How Tim Cook aims to shuffle his mountains of money around

Be your own market

As I say, this chicken-and-egg situation isn't unusual: my tiny scandium-based corner of the metals world has been facing it for over a decade. We all know that there are interesting resources out there that can be cheaply produced. But to be cheap, any contender would need to produce several times current annual global consumption. So, why bother going large if it just means going bust? The industry is therefore in a genteel pavane, looking for that company that might have that demand if only the price were lower. And yes, I do know who it is in the case of scandium and no, given that my pension is reliant on me and no one else knowing that, I'm not going to tell you that here.

I can give you an example of how Apple could make its sapphire another order of magnitude cheaper though, by, again, throwing its financial weight around and guaranteeing a market for the new production.

Sapphire is made from aluminium oxide (alumina, or Al2O3) and alumina is a pretty cheap substance - a few hundred dollars a tonne sort of cheap. However, the specific alumina used is high purity alumina (HPA) and this ranges from $140/kg to $260/kg. The purity difference isn't all that great.

Metallurgical alumina, the hundreds a tonne stuff, is 99.0%, the other two prices refer to 99.99% and 99.995% material. And you can see that the price difference is vast, well over a hundredfold, just for a bit of purification. Well, OK, just a bit of purification is making it all sound too simple, but there's no technological reason why the prices should be so different.

Scaling the sapphires

It requires, as with the production of sapphire itself, someone to scale up the processes currently used to produce it (HPA comprises perhaps 7,000 tonnes a year of the tens of millions of tonnes per year of alumina). There's no real reason at all why a scaled-up HPA process shouldn't be able to produce at $10/kg or lower.

But you'd want, of course, to make sure that someone was there to purchase that now cheaper and hugely more available material. Which is where someone like Apple could come in. It certainly has the financial resources to be able to make the required purchase commitments, and possibly the hunger for cheaper sapphire too.

Of course, I mention this because I've looked at the process and indeed, have shown that you could start with fly ash from coal burning to do it (with a nice side serving of gallium and germanium to use as dopants on the silicon chips as well). That Apple aren't going to run with this process is obvious, it never responds to anyone at El Reg.

But the basic idea still stands. Apple doesn't do manufacturing, it really does design and retail. Which is great, that's its comparative and absolute advantage. But it also has that vast cash pile and it can use this to improve the productivity of the people above it in the supply chain. This can get them over that chicken-and-egg situation of not knowing whether it's worth investing heavily in more efficient and larger production runs.

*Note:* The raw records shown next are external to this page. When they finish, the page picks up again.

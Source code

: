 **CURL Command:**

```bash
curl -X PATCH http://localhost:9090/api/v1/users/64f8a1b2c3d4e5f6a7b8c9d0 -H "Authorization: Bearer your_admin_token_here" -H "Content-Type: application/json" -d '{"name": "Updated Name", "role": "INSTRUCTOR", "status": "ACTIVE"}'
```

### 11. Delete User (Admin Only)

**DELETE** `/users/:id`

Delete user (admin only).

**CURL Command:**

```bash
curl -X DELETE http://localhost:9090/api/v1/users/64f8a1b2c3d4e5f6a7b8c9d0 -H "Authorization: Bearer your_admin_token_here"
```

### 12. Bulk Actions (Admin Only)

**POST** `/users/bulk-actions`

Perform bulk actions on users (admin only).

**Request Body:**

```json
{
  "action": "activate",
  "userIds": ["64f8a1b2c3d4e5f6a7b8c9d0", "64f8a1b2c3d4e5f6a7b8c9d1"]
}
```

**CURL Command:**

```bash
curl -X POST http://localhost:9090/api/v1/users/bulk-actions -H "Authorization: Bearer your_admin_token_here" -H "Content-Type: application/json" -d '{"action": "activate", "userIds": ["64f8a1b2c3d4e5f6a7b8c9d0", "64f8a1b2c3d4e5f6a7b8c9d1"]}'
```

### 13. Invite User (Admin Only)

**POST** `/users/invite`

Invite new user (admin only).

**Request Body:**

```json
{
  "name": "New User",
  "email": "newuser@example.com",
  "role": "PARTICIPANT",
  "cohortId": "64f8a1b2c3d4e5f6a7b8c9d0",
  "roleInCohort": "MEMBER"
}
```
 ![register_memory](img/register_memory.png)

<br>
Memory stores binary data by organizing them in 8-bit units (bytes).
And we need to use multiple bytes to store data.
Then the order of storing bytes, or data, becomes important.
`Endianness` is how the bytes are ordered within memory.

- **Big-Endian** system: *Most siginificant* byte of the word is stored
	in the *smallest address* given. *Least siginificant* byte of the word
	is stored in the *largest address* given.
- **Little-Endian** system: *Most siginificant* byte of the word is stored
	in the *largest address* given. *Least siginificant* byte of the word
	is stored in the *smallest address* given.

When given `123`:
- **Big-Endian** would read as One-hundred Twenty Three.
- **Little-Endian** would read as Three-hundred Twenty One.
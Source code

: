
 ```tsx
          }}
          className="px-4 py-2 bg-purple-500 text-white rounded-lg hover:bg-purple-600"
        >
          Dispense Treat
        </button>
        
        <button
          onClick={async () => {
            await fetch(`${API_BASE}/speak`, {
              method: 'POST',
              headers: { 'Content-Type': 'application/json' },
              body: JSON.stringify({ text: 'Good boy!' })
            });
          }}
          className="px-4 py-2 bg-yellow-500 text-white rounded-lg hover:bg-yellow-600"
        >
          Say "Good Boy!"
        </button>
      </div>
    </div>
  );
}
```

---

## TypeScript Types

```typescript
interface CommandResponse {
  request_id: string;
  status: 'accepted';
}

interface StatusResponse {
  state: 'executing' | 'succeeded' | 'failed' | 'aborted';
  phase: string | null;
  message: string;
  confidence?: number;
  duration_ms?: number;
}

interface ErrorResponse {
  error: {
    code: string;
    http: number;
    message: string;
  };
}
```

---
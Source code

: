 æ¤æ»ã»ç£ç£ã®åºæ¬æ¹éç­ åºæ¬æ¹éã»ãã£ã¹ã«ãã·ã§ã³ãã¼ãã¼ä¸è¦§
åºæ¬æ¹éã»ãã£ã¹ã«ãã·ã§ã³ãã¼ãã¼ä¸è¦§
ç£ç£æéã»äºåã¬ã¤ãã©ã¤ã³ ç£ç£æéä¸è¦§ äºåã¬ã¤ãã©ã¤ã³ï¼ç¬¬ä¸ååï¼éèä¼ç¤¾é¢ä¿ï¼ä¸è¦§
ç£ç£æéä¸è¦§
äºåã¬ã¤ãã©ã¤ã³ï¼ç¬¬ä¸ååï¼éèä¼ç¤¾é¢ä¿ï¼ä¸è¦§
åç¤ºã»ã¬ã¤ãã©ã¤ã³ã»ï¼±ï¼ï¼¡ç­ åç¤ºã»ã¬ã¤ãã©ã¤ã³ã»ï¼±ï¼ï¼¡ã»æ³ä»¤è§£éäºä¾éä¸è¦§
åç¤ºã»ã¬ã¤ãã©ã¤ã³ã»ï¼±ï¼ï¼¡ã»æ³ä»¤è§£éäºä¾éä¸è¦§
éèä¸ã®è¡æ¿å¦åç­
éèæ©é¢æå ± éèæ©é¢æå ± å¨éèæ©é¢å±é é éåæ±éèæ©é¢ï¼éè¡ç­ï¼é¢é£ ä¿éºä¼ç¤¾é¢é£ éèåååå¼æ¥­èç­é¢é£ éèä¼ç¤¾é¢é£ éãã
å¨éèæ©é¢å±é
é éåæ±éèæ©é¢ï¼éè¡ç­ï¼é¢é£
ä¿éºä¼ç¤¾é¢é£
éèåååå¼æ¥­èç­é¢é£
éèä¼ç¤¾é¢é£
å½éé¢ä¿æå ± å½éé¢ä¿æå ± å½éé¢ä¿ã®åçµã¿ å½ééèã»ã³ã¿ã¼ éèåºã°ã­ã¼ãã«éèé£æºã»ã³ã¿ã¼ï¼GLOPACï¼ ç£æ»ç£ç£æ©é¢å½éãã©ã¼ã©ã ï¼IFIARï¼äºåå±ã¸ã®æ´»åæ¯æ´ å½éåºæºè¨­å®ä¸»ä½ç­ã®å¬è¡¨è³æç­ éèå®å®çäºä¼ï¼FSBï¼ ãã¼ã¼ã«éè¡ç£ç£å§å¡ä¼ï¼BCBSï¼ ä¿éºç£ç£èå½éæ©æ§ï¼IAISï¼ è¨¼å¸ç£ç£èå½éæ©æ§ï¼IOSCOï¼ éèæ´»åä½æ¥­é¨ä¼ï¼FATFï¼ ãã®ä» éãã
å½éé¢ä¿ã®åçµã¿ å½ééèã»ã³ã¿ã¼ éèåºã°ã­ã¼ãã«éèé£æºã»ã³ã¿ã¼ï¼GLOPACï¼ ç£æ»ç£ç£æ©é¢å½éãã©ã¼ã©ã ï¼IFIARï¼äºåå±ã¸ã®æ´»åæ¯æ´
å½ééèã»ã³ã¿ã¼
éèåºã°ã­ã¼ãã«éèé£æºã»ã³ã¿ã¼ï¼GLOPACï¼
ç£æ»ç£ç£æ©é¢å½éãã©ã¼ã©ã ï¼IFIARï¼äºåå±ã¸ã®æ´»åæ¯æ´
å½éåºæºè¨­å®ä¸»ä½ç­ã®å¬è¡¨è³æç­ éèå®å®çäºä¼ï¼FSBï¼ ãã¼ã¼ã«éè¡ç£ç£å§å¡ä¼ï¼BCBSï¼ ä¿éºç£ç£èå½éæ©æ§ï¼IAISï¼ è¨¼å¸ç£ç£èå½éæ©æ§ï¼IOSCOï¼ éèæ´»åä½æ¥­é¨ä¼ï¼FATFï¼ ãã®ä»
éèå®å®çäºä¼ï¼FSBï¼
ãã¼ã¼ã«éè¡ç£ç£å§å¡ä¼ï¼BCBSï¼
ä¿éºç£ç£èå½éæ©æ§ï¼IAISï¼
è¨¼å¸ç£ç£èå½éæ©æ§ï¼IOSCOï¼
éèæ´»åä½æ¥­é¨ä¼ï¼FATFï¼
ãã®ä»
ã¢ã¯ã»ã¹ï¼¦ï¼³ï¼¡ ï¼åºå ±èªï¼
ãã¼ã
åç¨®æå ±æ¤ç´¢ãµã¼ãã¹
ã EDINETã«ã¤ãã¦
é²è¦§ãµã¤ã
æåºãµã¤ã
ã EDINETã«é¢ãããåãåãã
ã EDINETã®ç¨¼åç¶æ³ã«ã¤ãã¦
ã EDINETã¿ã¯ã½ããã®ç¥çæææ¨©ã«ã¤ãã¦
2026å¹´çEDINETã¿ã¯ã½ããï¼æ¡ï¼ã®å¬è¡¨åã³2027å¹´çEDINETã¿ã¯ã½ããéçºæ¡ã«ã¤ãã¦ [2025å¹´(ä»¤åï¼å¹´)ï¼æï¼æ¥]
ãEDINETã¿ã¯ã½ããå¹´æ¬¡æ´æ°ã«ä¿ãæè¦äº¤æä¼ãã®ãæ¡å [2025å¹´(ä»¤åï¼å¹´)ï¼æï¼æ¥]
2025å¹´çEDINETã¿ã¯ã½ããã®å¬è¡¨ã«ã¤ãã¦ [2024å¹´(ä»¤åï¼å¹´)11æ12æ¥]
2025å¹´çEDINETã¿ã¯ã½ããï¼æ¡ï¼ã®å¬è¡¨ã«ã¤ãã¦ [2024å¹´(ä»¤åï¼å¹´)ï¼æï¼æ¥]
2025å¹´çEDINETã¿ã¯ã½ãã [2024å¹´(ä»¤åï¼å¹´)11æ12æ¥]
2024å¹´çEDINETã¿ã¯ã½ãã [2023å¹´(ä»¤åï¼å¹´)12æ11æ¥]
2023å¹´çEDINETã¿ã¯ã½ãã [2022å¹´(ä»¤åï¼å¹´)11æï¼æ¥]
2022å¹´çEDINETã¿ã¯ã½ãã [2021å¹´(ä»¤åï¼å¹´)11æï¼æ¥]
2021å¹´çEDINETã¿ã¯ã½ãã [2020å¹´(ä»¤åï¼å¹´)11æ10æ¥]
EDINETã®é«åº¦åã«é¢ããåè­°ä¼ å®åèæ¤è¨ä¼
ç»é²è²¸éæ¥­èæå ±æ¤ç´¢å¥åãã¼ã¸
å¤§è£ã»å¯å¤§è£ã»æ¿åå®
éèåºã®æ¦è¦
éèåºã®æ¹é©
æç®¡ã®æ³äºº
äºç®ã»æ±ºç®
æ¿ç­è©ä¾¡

This sapphire announcement is only one example: given that Tim Cook is and always has been a supply chain guy, I can imagine the boffins are running their slide rules over where they can indeed use their financial weight to reduce the cost of components to them.

Instead of vertical integration – going back and making their own screens, fabbing their own chips, processing sapphire – it can instead use its ability to pre-pay for large orders to get the experts in those fields to make the advances for its own benefit.